According to my favorite dictionary "assume" means "take for granted" [1]. If Error
s may happen how can code (or its author) "assume" that Error
s cannot happen?
You don't assume it, you guarantee it. You are expected to provide a guarantee to the compiler that your code won't throw these errors.
But you aren't perfect, and so maybe you make a mistake, and trigger an Error. The compiler handles this unexpected condition by unwinding the stack back to the main function, printing the error and exiting, so you can go fix whatever mistake you made.
It's kind of like a segfault.
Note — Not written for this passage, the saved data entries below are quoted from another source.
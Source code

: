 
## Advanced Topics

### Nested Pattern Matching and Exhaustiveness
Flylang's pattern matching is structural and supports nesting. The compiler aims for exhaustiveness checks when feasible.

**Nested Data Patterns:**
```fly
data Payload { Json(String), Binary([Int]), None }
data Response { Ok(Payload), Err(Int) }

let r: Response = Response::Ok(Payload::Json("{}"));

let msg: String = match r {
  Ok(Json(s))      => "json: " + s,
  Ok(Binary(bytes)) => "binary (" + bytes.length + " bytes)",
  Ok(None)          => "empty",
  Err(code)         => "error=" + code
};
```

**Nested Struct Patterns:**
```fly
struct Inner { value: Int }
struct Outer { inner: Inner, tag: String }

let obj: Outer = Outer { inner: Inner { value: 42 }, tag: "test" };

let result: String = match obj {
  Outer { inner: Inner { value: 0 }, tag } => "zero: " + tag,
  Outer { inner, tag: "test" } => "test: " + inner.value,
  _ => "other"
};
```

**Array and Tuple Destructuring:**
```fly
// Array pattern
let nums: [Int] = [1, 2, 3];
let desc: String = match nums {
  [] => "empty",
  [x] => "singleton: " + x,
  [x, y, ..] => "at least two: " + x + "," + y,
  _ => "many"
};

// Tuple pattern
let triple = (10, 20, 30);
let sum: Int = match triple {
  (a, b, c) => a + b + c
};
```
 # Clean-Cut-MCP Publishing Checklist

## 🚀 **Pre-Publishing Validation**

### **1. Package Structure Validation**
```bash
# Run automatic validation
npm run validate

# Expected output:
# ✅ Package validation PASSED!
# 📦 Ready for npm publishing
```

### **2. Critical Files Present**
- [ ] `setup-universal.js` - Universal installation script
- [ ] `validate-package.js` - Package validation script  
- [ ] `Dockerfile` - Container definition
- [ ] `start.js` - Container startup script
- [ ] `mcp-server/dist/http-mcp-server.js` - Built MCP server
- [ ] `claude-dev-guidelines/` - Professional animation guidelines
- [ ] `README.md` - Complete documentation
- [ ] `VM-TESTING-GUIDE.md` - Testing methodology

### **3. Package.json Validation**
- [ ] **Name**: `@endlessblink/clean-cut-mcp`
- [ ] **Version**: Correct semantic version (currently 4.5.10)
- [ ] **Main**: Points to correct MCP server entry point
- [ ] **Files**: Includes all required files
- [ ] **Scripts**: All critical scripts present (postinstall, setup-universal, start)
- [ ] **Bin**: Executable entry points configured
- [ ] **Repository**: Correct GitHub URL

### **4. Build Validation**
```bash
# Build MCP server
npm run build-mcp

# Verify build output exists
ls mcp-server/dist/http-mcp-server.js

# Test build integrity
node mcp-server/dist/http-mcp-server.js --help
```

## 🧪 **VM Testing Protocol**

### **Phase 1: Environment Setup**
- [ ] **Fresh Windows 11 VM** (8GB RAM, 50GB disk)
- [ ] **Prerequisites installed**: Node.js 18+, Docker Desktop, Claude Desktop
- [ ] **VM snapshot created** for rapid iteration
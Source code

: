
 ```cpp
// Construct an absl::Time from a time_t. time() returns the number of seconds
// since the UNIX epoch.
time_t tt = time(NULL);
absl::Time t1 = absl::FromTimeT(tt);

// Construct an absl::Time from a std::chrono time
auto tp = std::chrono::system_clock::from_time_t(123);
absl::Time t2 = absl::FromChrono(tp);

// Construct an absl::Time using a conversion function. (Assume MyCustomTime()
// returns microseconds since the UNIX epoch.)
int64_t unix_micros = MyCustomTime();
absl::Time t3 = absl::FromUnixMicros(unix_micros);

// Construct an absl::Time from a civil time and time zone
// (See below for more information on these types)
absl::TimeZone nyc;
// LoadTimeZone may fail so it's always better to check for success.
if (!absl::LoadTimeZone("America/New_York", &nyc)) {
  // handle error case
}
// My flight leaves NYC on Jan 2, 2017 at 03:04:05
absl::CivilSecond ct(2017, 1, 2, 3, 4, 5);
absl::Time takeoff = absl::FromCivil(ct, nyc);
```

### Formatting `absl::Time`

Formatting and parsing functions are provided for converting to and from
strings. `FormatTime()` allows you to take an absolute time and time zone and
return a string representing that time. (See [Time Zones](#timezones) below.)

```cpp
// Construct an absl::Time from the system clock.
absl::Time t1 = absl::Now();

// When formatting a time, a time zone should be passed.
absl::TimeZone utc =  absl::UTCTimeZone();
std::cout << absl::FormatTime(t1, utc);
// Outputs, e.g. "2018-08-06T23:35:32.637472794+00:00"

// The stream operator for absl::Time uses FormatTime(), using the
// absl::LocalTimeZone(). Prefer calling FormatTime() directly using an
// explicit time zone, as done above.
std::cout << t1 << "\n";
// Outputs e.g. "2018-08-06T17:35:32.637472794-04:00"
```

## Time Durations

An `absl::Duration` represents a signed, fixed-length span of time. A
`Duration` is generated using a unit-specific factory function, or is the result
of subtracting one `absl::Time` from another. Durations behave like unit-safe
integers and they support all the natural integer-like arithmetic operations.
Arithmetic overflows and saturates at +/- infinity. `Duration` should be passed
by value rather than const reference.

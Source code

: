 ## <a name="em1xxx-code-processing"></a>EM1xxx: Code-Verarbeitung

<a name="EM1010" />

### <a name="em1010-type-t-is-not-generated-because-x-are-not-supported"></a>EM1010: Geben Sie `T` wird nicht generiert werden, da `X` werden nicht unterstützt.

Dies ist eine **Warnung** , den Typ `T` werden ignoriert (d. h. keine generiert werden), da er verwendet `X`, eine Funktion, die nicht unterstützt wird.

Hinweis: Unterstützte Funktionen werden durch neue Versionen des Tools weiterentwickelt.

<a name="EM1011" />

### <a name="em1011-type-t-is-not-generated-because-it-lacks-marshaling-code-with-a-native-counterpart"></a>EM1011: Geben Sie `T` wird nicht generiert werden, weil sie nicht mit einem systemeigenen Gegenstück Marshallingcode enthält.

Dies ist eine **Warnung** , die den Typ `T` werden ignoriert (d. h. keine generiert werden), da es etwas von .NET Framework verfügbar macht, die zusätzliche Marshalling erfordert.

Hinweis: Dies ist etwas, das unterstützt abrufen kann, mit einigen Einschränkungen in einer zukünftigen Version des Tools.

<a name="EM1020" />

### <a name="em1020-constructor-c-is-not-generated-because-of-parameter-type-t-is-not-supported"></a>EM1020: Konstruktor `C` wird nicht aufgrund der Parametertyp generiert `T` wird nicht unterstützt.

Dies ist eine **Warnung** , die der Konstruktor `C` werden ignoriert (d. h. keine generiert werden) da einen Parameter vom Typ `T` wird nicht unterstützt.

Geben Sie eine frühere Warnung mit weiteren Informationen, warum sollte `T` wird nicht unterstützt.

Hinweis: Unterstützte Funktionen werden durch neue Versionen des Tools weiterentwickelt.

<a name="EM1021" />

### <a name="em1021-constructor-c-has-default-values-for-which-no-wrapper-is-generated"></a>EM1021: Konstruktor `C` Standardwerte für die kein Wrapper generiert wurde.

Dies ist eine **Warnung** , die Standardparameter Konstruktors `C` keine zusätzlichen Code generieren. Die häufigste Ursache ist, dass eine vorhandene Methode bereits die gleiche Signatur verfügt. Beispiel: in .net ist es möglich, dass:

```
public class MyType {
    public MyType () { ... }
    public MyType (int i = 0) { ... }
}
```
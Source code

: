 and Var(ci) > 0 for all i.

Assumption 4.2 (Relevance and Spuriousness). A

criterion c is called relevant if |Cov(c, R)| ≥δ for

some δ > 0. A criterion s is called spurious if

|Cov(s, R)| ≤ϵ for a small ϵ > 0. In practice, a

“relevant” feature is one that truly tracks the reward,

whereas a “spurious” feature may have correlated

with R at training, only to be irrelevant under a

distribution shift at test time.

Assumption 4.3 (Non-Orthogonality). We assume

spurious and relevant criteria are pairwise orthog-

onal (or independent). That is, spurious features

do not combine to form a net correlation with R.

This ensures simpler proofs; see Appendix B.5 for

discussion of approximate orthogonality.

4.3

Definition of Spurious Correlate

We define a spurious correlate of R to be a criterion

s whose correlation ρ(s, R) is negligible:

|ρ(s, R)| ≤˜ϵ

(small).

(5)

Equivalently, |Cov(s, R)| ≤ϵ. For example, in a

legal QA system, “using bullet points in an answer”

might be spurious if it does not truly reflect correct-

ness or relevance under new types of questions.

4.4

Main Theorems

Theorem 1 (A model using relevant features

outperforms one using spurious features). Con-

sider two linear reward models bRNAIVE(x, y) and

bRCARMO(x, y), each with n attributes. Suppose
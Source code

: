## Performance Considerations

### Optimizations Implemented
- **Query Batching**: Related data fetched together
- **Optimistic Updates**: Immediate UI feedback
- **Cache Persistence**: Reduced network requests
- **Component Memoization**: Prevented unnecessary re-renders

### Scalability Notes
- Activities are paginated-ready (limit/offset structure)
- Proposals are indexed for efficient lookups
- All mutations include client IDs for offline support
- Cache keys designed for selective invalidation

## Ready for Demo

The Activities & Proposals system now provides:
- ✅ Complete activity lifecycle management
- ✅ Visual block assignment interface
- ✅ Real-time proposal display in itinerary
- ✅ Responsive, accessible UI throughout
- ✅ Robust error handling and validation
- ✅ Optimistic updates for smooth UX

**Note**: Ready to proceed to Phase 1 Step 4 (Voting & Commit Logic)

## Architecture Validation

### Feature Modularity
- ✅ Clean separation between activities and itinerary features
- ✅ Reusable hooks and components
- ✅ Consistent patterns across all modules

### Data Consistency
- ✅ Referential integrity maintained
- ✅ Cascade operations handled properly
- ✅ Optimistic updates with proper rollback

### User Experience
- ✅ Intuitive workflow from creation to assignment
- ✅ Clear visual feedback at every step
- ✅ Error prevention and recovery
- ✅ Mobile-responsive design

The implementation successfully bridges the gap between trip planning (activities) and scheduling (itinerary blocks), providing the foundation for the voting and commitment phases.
There's no valid reason to read memory you don't own (yes, I know you can use segfaults to trigger loading of memory, I'm not talking about that kind of segfault). So what do you do when an unexpected segfault happens? You crash the program, and exit. In this case, the language is giving you by default a hint about where it occurred, and if you desire, you can get more information by catching the error where you want and doing more checks, etc.
> > This is reflected in the fact that the compiler will omit cleanup code if an Error
is thrown (it can assume that it will never happen).
But instead the compiler should emit the cleanup code and we would not have to discuss here carefully avoiding to name the root cause of all this entanglements.
A compiler could do this, and in fact, the compiler used to do this. But I think you are still not supposed to continue execution. I'm not sure what a compiler might assume at this point, and I unfortunately can't find in the language specification where it states this. It might not be in there at all, the spec is sometimes lacking compared to the implementation.
However, I did ask Walter about this last beerconf, and he said to treat a throw/catch of an error like a goto, anything can happen.
> > The point of using Error
is for a last resort check for program correctness (because you failed to validate the input before getting to that point).
If the code threw an Exception
instead of an Error
everything would be fine.
I think the point of Errors is that you can remove them for efficiency. In other words, just like asserts or bounds checks, they are not expected to be part of the normal working program. Exceptions are part of the program, and provide a different mechanism of handling error conditions.
> > [...]
A great example are range functions. Often times you see at the beginning of any popFront
method the statement assert(!empty);
. This is universally accepted, as you shouldn't be calling popFront
if you haven't checked for empty
.
Yep.
core.exception.AssertError@[...]linux/bin64/../../src/phobos/std/range/primitives.d(2280): Attempting to popFront() past the end of an array of int
I see no difference to the potentially invalid array index case. It would ease the use of the range if it threw an Exception
.
But it's possible to turn off asserts and make the code run faster. I personally never turn them off on certain programs (web server) because the penalty is not noticeable enough. But if these were Exceptions, they could not be turned off.
Consider the normal flow of a range in a foreach loop, it's:
// foreach(elem; range)
for(auto r = range; !r.empty; r.popFront) {
auto elem = r.front;
}
If both popFront
and front
also always call empty
you are calling empty
3 times per loop, with an identical value for the 2nd and 3rd calls. Having the assert allows diagnosing invalid programs without crashing your program, but also allowing full performance when you want it.
Phobos' RedBlackTree
has an invariant
which walks the entire RBT and validates the red-black property holds before and after every method call. This is not what you would want for performant code as it completely destroys the complexity guarantees. Yet it's there to help diagnose problems with RBT if you are working on modifying it. These kinds of checks are to help the developer prove their code is correct without having to continually prove it's correct for normal use.